SINGAPORE – Residents of Queenstown can finally use their community club once more.
After a two-year renovation period, Leng Kee Community Club (CC) officially reopened its doors to the public on Saturday (Oct 7), giving the 47,000 constituents in Queenstown a larger and improved space for their neighbourhood activities.
Leng Kee CC is one of two community spaces serving the area, the other being Queenstown Community Centre.
Minister in the Prime Minister’s Office Chan Chun Sing, who was the guest of honour at the opening, said though the area around the CC was a mature estate, the past few years have seen many new flats being built and younger families moving in.

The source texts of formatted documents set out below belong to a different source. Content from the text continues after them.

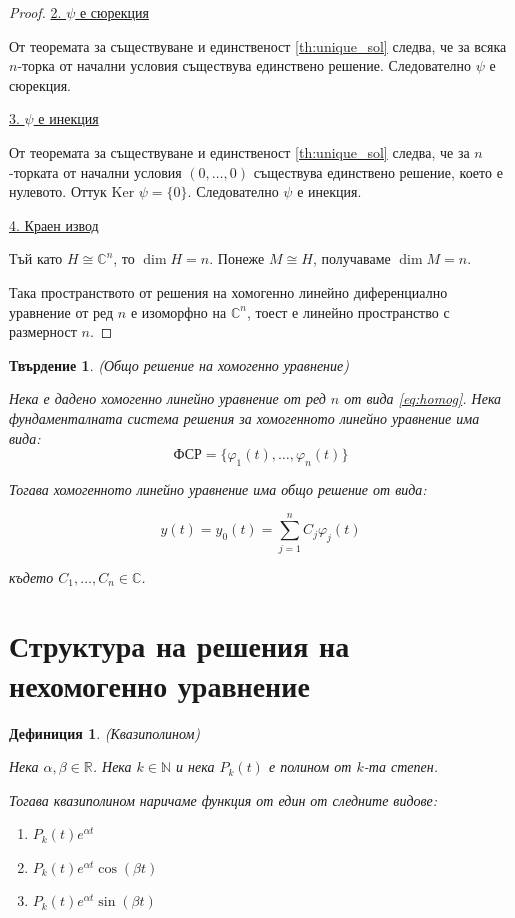 \documentclass{scrartcl}
\newtheorem{definition}{Дефиниция}
\newtheorem{statement}{Твърдение}
\begin{document}
\begin{FlushLeft}
\begin{proof}
\underline{2. $\psi$ е сюрекция}

От теоремата за съществуване и единственост \ref{th:unique_sol} следва, че за всяка $n$-торка от начални условия съществува единствено решение. Следователно $\psi$ е сюрекция.

\underline{3. $\psi$ е инекция}

От теоремата за съществуване и единственост \ref{th:unique_sol} следва, че за $n$-торката от начални условия $(0, \dots, 0)$ съществува единствено решение, което е нулевото. Оттук $\text{Ker }\psi = \{0\}$. Следователно $\psi$ е инекция.

\underline{4. Краен извод}

Тъй като $H \cong \mathbb{C}^n$, то $\dim H = n$. Понеже $M \cong H$, получаваме $\dim M = n$.

Така пространството от решения на хомогенно линейно диференциално уравнение от ред $n$ е изоморфно на $\mathbb{C}^n$, тоест е линейно пространство с размерност $n$.
\end{proof}

\begin{statement}\label{st:general_solution}
(Общо решение на хомогенно уравнение)

Нека е дадено хомогенно линейно уравнение от ред $n$ от вида \eqref{eq:homog}.
Нека фундаменталната система решения за хомогенното линейно уравнение има вида:
$$\text{ФСР} = \{\varphi_1(t), \dots, \varphi_n(t)\}$$

Тогава хомогенното линейно уравнение има общо решение от вида:

$$y(t) = y_0(t) = \sum_{j=1}^n C_j \varphi_j(t)$$

където $C_1, \dots, C_n \in \mathbb{C}$.
\end{statement}

\section{Структура на решения на нехомогенно уравнение}

\begin{definition}
(Квазиполином)

Нека $\alpha, \beta \in \mathbb{R}$. Нека $k \in \mathbb{N}$ и нека $P_k(t)$ е полином от $k$-та степен.

Тогава квазиполином наричаме функция от един от следните видове:

\begin{enumerate}
    \item $P_k(t)e^{\alpha t}$
    \item $P_k(t)e^{\alpha t}\cos{(\beta t)}$
    \item $P_k(t)e^{\alpha t}\sin{(\beta t)}$
\end{enumerate}
\end{definition}


\end{FlushLeft}
\end{document}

This, he said, was “why over these last few years, we have intensified the pace at which we are refreshing” the estate.
“In a sense, this is a microcosm of what we are doing in the whole of Singapore – refreshing our communities (and) bringing in younger families to join the older communities.”

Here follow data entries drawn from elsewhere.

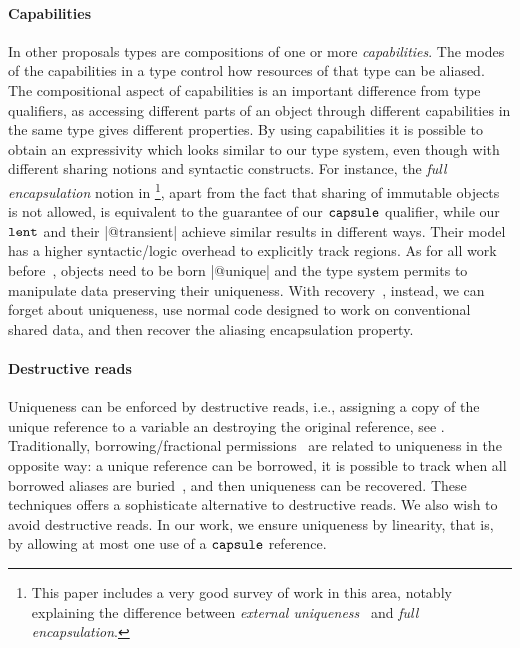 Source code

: \paragraph{Capabilities}
 {In other proposals \cite{HallerOdersky10,CastegrenWrigstad16} types are compositions of one or more \emph{capabilities}. The modes of the capabilities in a type control how resources of that
type can be aliased. The compositional aspect of capabilities is an important difference
from type qualifiers, as accessing different parts of an object through different capabilities in the same type gives different properties. 
By using capabilities it is possible to obtain an expressivity which looks similar to our type system, even though with different sharing notions and syntactic constructs. For instance, the \emph{full encapsulation} notion in \cite{HallerOdersky10}\footnote{{This paper includes a very good survey of work in this area, notably explaining the difference between \emph{external uniqueness}~\cite{ClarkeWrigstad03} and \emph{full encapsulation}.}}, apart from the fact that sharing of immutable objects is not allowed, is equivalent to the guarantee of our $\texttt{capsule}$ qualifier, while
our $\texttt{lent}$ and their \Q|@transient| achieve similar results in different ways.}
Their model has a higher syntactic/logic overhead to explicitly  track regions.
As for all work before~\cite{GordonEtAl12}, objects need to be born \Q|@unique| and the type system 
permits to manipulate data preserving their uniqueness. With recovery~\cite{GordonEtAl12},
instead, we can forget about uniqueness, use normal code designed to work on conventional shared data, and then
recover the aliasing encapsulation property.

\paragraph{Destructive reads} Uniqueness can be enforced by destructive reads, i.e., assigning a copy of 
the unique reference to a variable an destroying the original reference, see
\cite{GordonEtAl12,Boyland10}. Traditionally, borrowing/fractional permissions~\cite{NadenEtAl12} are related to uniqueness  in the opposite way: a unique reference can be borrowed,
it is possible to track when all borrowed aliases are buried~\cite{Boyland01}, and then uniqueness can be recovered.
These techniques offers a sophisticate alternative to destructive reads. 
We also wish to avoid destructive reads. In our work, we ensure uniqueness by linearity, that is, by allowing at most
one use of a $\texttt{capsule}$ reference.

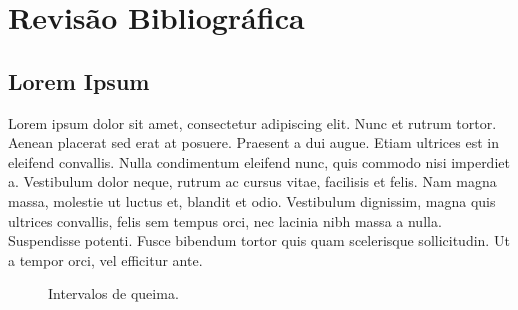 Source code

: \chapter{Revisão Bibliográfica}
\label{chap2}

\section{Lorem Ipsum}

Lorem ipsum dolor sit amet, consectetur adipiscing elit. Nunc et rutrum tortor. Aenean placerat sed erat at posuere. Praesent a dui augue. Etiam ultrices est in eleifend convallis. Nulla condimentum eleifend nunc, quis commodo nisi imperdiet a. Vestibulum dolor neque, rutrum ac cursus vitae, facilisis et felis. Nam magna massa, molestie ut luctus et, blandit et odio. Vestibulum dignissim, magna quis ultrices convallis, felis sem tempus orci, nec lacinia nibh massa a nulla. Suspendisse potenti. Fusce bibendum tortor quis quam scelerisque sollicitudin. Ut a tempor orci, vel efficitur ante.

\begin{figure}[H]
  \centering
  \label{chap2:timeline}
  \caption{Intervalos de queima.}  
  \end{figure}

Leng Kee CC serves residents in the Lengkok Bahru, Rumah Tinggi, and Hock San estates. It is now 5,594 sq m, compared with the previous floor size of 3,966 sq m, and comes with a new culinary studio, sheltered basketball court, sky garden, and more classrooms.
Link bridges have also been built among the three blocks of the centre to make it easier for young families and the elderly to move around the facilities.
The 300-book Leng Kee Mobile Library – called “mobile” because the shelves can be moved around the CC – will be permanently stationed at the CC to encourage reading among the young.
A Healthy Gardening Community Interest Group has also started there. Participants will plant herbs and vegetables in the new sky garden, with plans to harvest them for use in future cooking classes.
Teacher Anglie Ng, who lives nearby with her family in Block 75B, Redhill Rd, was happy with the enlarged space of the CC. She said before the renovation, class locations would sometimes have to switch at the last minute due to rooms being double-booked, which she hopes will no longer be a problem.
Ms Ng, 40, who was at the opening with her husband, 40, and three daughters aged 10, eight and three, said that during the renovations, her eldest daughter would have to practice taekwondo at a nearby football field, which was open to the elements and shared by other people playing football. She is glad that now there is a dedicated space in the CC for her children to go for their courses.
Finally, she said she is also pleased with the more open feel of the club, where the boundaries are marked by tall plants. “It’s now an open concept, not locked and fenced up like it was before.”